Most current Natural Language Processing approaches only work for plain texts, but real-world documents contain rich styles and layouts. One of my research focuses is to design methods that can understand these layouts and improve the NLP models.

Methods

Visual Layout Structures for Scientific Text Classification

Parsing the semantic categories for texts in scientific papers is one of most important and fundamental tasks for automated information extraction and parsing for scholarly documents. Although these documents are usually intricately styled, most existing work only uses the flattened text for modeling. We propose to use visual layout structures (VILA) to improve the text classification task, and the two proposed models either bring up 1.9% accuracy improvements or 47% efficiency improvements.
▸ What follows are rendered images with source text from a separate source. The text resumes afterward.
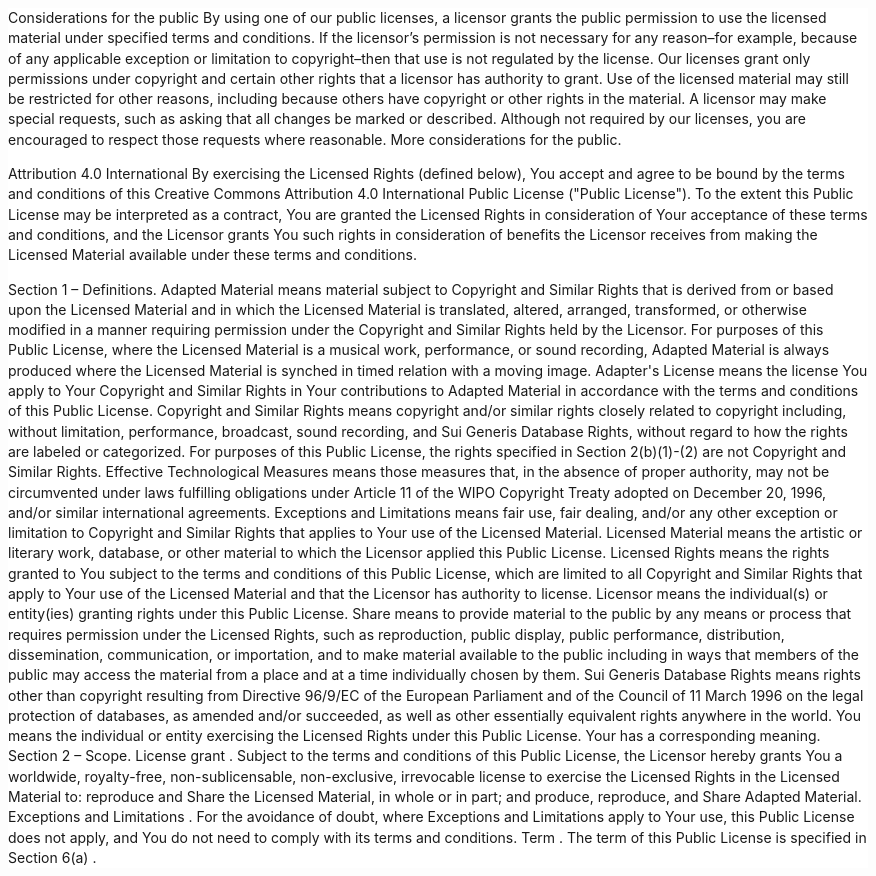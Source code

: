Considerations for the public
By using one of our public licenses, a licensor grants the public permission to use the licensed material under specified terms and conditions. If the licensor’s permission is not necessary for any reason–for example, because of any applicable exception or limitation to copyright–then that use is not regulated by the license. Our licenses grant only permissions under copyright and certain other rights that a licensor has authority to grant. Use of the licensed material may still be restricted for other reasons, including because others have copyright or other rights in the material. A licensor may make special requests, such as asking that all changes be marked or described. Although not required by our licenses, you are encouraged to respect those requests where reasonable. More considerations for the public.

Attribution 4.0 International
By exercising the Licensed Rights (defined below), You accept and agree to be bound by the terms and conditions of this Creative Commons Attribution 4.0 International Public License ("Public License"). To the extent this Public License may be interpreted as a contract, You are granted the Licensed Rights in consideration of Your acceptance of these terms and conditions, and the Licensor grants You such rights in consideration of benefits the Licensor receives from making the Licensed Material available under these terms and conditions.

Section 1 – Definitions.
Adapted Material means material subject to Copyright and Similar Rights that is derived from or based upon the Licensed Material and in which the Licensed Material is translated, altered, arranged, transformed, or otherwise modified in a manner requiring permission under the Copyright and Similar Rights held by the Licensor. For purposes of this Public License, where the Licensed Material is a musical work, performance, or sound recording, Adapted Material is always produced where the Licensed Material is synched in timed relation with a moving image.
Adapter's License means the license You apply to Your Copyright and Similar Rights in Your contributions to Adapted Material in accordance with the terms and conditions of this Public License.
Copyright and Similar Rights means copyright and/or similar rights closely related to copyright including, without limitation, performance, broadcast, sound recording, and Sui Generis Database Rights, without regard to how the rights are labeled or categorized. For purposes of this Public License, the rights specified in Section 2(b)(1)-(2) are not Copyright and Similar Rights.
Effective Technological Measures means those measures that, in the absence of proper authority, may not be circumvented under laws fulfilling obligations under Article 11 of the WIPO Copyright Treaty adopted on December 20, 1996, and/or similar international agreements.
Exceptions and Limitations means fair use, fair dealing, and/or any other exception or limitation to Copyright and Similar Rights that applies to Your use of the Licensed Material.
Licensed Material means the artistic or literary work, database, or other material to which the Licensor applied this Public License.
Licensed Rights means the rights granted to You subject to the terms and conditions of this Public License, which are limited to all Copyright and Similar Rights that apply to Your use of the Licensed Material and that the Licensor has authority to license.
Licensor means the individual(s) or entity(ies) granting rights under this Public License.
Share means to provide material to the public by any means or process that requires permission under the Licensed Rights, such as reproduction, public display, public performance, distribution, dissemination, communication, or importation, and to make material available to the public including in ways that members of the public may access the material from a place and at a time individually chosen by them.
Sui Generis Database Rights means rights other than copyright resulting from Directive 96/9/EC of the European Parliament and of the Council of 11 March 1996 on the legal protection of databases, as amended and/or succeeded, as well as other essentially equivalent rights anywhere in the world.
You means the individual or entity exercising the Licensed Rights under this Public License. Your has a corresponding meaning.
Section 2 – Scope.
License grant .
Subject to the terms and conditions of this Public License, the Licensor hereby grants You a worldwide, royalty-free, non-sublicensable, non-exclusive, irrevocable license to exercise the Licensed Rights in the Licensed Material to:
reproduce and Share the Licensed Material, in whole or in part; and
produce, reproduce, and Share Adapted Material.
Exceptions and Limitations . For the avoidance of doubt, where Exceptions and Limitations apply to Your use, this Public License does not apply, and You do not need to comply with its terms and conditions.
Term . The term of this Public License is specified in Section 6(a) .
Object-Level Active Learning Based Layout Annotation

Object-Level Active Learning Based Layout Annotation, or OLALA, is a method that aims at simplifying the annotation of new layout detection datasets. It builds upon existing active learning methods, selecting only the most important object regions for labeling in practice. With the help of OLALA, we record an up-to 50% labeling efficiency improvement with less than 2% model accuracy reduction in simulation experiments.

Tools

LayoutParser

LayoutParser is a popular Python Library that aims to renovate the current document analysis with deep learning. It provides the infrastructure for both research and application for solving document-analysis related problems like layout analysis, character recognition, and many others.

PAWLS

PAWLS is an annotation tool designed specifically for the PDF document format. It supports span-based textual annotation, N-ary relations and freeform, non-textual bounding boxes, all of which can be exported in convenient formats for training multi-modal machine learning models.

Multi-Modal Document Analysis

Multi-Modal Document Analysis (MMDA) is our latest project that helps the joint analysis of document images, layouts, and texts. It aims to bring recent advancements from NLP research together with the existing technology for document layout analysis, and produce models and pipelines with yet even better accuracy and efficiency.

PACER Docket Parser

This tool is developed for parsing the PDF-based docket files and generates a structured representation for the case information that can be used for downstream analysis with ease.

Datasets

HJDataset

HJDataset is a large dataset of Historical Japanese Documents with Complex Layouts. The inputs are document image scans and the outputs are a collection of document region bounding boxes denoting the visual layout structure and reading order of the regions. It contains over 250,000 layout element annotations of seven types.

S2-VLUE

S2-VLUE is a benchmark suite to evaluate the scientific document understanding and parsing with visual layout information. The inputs are tokens (word and their positions) parsed from PDF files and the outputs are their semantic categories. It is released along with the VILA project.